Par une nouvelle décision en date du 27 juillet 2023, la Haute Juridiction administrative rejette la requête de la FNC visant à faire annuler le refus du Premier ministre d'abroger l'article D. 123-46-2 du code de l'environnement, qui encadre les consultations du public, et d'édicter des dispositions réglementaires supplémentaires « de nature à garantir la fiabilité de la participation du public ».
Le Conseil d'État considère que même dans l'hypothèse où le décret n'apporterait pas de garanties suffisantes pour assurer la fiabilité de la participation, cela ne serait pas de nature à le rendre illégal, « aucune disposition ni aucun principe [n'obligeant le pouvoir réglementaire] à épuiser sa compétence en un seul décret ». Sur le refus d'édicter des dispositions réglementaires supplémentaires, le Conseil d'État rappelle les termes de sa décision du 5 mai 2022 portant sur la QPC.
Quant à l'absence de mesures tendant à prévenir certains dysfonctionnements comme des usurpations d'identité ou la prise en compte d'observations en doublon, l'édiction de telles mesures « n'est en tout état de cause pas nécessaire au respect des principes d'égalité et d'impartialité, qu'il appartient aux autorités publiques (…) de garantir », juge le Conseil d'État.
Défaillances dans le processus de consultation
Toutefois, si les textes législatifs et réglementaires prévoient de telles garanties, elles ne sont, pour autant, pas toujours mises en œuvre. En témoigne l'expertise menée par la Commission nationale du débat public (CNDP) en 2019 à la demande de la Ligue pour la protection des oiseaux (LPO). L'autorité administrative indépendante avait relevé plusieurs défaillances dans le processus de consultation du public : accès à l'information hétérogène et difficile, absence de prise en compte « substantielle » des avis exprimés, biais méthodologiques, absence de publication de la synthèse et de la motivation de la décision, etc.
Dans ses conclusions sur la décision du Conseil d'État du 5 mai 2022, le rapporteur public avait d'ailleurs relevé l'intérêt des interrogations de la Fédération nationale des chasseurs. « Les questions d'effectivité de la participation du public et les risques de dévoiements des consultations du public ne sont pas une question dénuée de pertinence. Mais il nous semble que c'est surtout à l'occasion de contentieux dirigés contre des décisions ayant fait l'objet d'une procédure de participation du public qui aurait vicié la procédure d'adoption qu'un tel débat pourrait avoir lieu », estimait Stéphane Hoynck.

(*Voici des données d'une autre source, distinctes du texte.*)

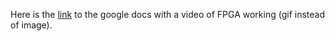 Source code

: Here is the [link](https://docs.google.com/document/d/1BfObaH6k-D7BwtsVbR20D-WiawnhSjlH96COcq8jHgg/edit#heading=h.8s35myyhfxui) to the google docs with a video of FPGA working (gif instead of image).
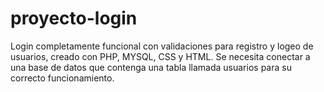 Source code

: # proyecto-login
Login completamente funcional con validaciones para registro y logeo de usuarios, creado con PHP, MYSQL, CSS y HTML.
Se necesita conectar a una base de datos que contenga una tabla llamada usuarios para su correcto funcionamiento.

Et il ajoutait : « L'Administration doit être attentive au risque de « contrefaçon d'opinion », que les consultations en ligne peuvent susciter, et ne pas s'en tenir au nombre d'avis rendus dans un sens donné pour forger son appréciation de la position du public sur une question environnementale ». Sauf que les pratiques dénoncées par les uns et par les autres se retrouvent dans les deux camps. La consultation qui s'est tenue entre le 15 juin et le 6 juillet dernier sur le projet d'arrêté sur le classement des espèces susceptibles d'occasionner des dégâts, qui a recueilli près de 50 000 contributions en trois semaines, vient de nouveau l'illustrer.
Dans la synthèse des observations, publiée cette fois conformément à la réglementation, le ministère de la Transition écologique relève que certains messages défavorables ont été « explicitement écrits pas des adhérents d'associations de protection de la nature, reprenant les principaux arguments soulevés par ces associations ». Mais, de la même façon, il note, du côté des contributions favorables, « des messages-type de participation » proposés par des acteurs cynégétiques. Ce que dénonçait pourtant la Fédération nationale des chasseurs à l'origine des recours.

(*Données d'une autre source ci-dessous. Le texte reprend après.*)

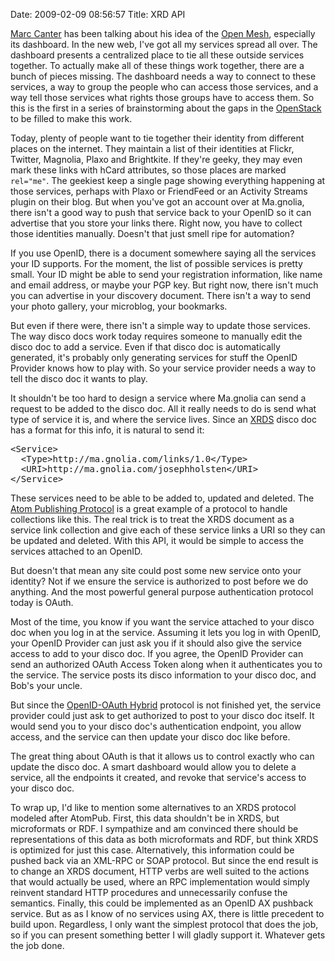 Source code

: Date: 2009-02-09 08:56:57
Title: XRD API

[Marc Canter][] has been talking about his idea of the [Open Mesh][],
especially its dashboard. In the new web, I've got all my services
spread all over. The dashboard presents a centralized place to tie all
these outside services together. To actually make all of these things
work together, there are a bunch of pieces missing. The dashboard needs
a way to connect to these services, a way to group the people who can
access those services, and a way tell those services what rights those
groups have to access them. So this is the first in a series of
brainstorming about the gaps in the [OpenStack][] to be filled to make
this work.

Today, plenty of people want to tie together their identity from
different places on the internet. They maintain a list of their
identities at Flickr, Twitter, Magnolia, Plaxo and Brightkite. If
they're geeky, they may even mark these links with hCard attributes, so
those places are marked `rel="me"`. The geekiest keep a single page
showing everything happening at those services, perhaps with Plaxo or
FriendFeed or an Activity Streams plugin on their blog. But when you've
got an account over at Ma.gnolia, there isn't a good way to push that
service back to your OpenID so it can advertise that you store your
links there. Right now, you have to collect those identities manually.
Doesn't that just smell ripe for automation?

If you use OpenID, there is a document somewhere saying all the services
your ID supports. For the moment, the list of possible services is
pretty small. Your ID might be able to send your registration
information, like name and email address, or maybe your PGP key. But
right now, there isn't much you can advertise in your discovery
document. There isn't a way to send your photo gallery, your microblog,
your bookmarks.

But even if there were, there isn't a simple way to update those
services. The way disco docs work today requires someone to manually
edit the disco doc to add a service. Even if that disco doc is
automatically generated, it's probably only generating services for
stuff the OpenID Provider knows how to play with. So your service
provider needs a way to tell the disco doc it wants to play.

It shouldn't be too hard to design a service where Ma.gnolia can send a
request to be added to the disco doc. All it really needs to do is send
what type of service it is, and where the service lives. Since an
[XRDS][OpenStack] disco doc has a format for this info, it is natural to
send it:

<?prettify language=xml?>
<pre class=prettyprint>
&lt;Service&gt;
  &lt;Type&gt;http://ma.gnolia.com/links/1.0&lt;/Type&gt;
  &lt;URI&gt;http://ma.gnolia.com/josephholsten&lt;/URI&gt;
&lt;/Service&gt;
</pre>

These services need to be able to be added to, updated and deleted. The
[Atom Publishing Protocol][] is a great example of a protocol to handle
collections like this. The real trick is to treat the XRDS document as a
service link collection and give each of these service links a URI so
they can be updated and deleted. With this API, it would be simple to
access the services attached to an OpenID.

But doesn't that mean any site could post some new service onto your
identity? Not if we ensure the service is authorized to post before we
do anything. And the most powerful general purpose authentication
protocol today is OAuth.

Most of the time, you know if you want the service attached to your
disco doc when you log in at the service. Assuming it lets you log in
with OpenID, your OpenID Provider can just ask you if it should also
give the service access to add to your disco doc. If you agree, the
OpenID Provider can send an authorized OAuth Access Token along when it
authenticates you to the service. The service posts its disco
information to your disco doc, and Bob's your uncle.

But since the [OpenID-OAuth Hybrid][] protocol is not finished yet, the
service provider could just ask to get authorized to post to your disco
doc itself. It would send you to your disco doc's authentication
endpoint, you allow access, and the service can then update your disco
doc like before.

The great thing about OAuth is that it allows us to control exactly who
can update the disco doc. A smart dashboard would allow you to delete a
service, all the endpoints it created, and revoke that service's access
to your disco doc.

To wrap up, I'd like to mention some alternatives to an XRDS protocol
modeled after AtomPub. First, this data shouldn't be in XRDS, but
microformats or RDF. I sympathize and am convinced there should be
representations of this data as both microformats and RDF, but think
XRDS is optimized for just this case. Alternatively, this information
could be pushed back via an XML-RPC or SOAP protocol. But since the end
result is to change an XRDS document, HTTP verbs are well suited to the
actions that would actually be used, where an RPC implementation would
simply reinvent standard HTTP procedures and unnecessarily confuse the
semantics. Finally, this could be implemented as an OpenID AX pushback
service. But as as I know of no services using AX, there is little
precedent to build upon. Regardless, I only want the simplest protocol
that does the job, so if you can present something better I will gladly
support it. Whatever gets the job done.

  [Marc Canter]: http://blog.broadbandmechanics.com/
  [Open Mesh]: http://blog.broadbandmechanics.com/2008/05/how-to-build-the-open-mesh
  [OpenStack]: http://netmesh.info/jernst/2008/11/05
  [Atom Publishing Protocol]: http://bitworking.org/projects/atom/rfc5023.html
  [OpenID-OAuth Hybrid]: http://step2.googlecode.com/svn/spec/openid_oauth_extension/latest/openid_oauth_extension.html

Compte tenu de l'usage répandu de cette pratique de part et d'autre, et du rapport de force constaté (71 % d'avis défavorables et 29 % d'avis favorables au projet), c'est sans doute davantage la question de la prise en compte par l'Administration de l'opinion majoritaire qui pose question. Le ministère de la Transition écologique a en effet publié le texte début août sans modification, à l'instar de nombreux autres textes antérieurs et au grand dam des associations de protection de la nature. C'est d'ailleurs ce défaut de prise en compte qui avait motivé la saisine de la CNDP par la Ligue pour la protection des oiseaux en décembre 2018.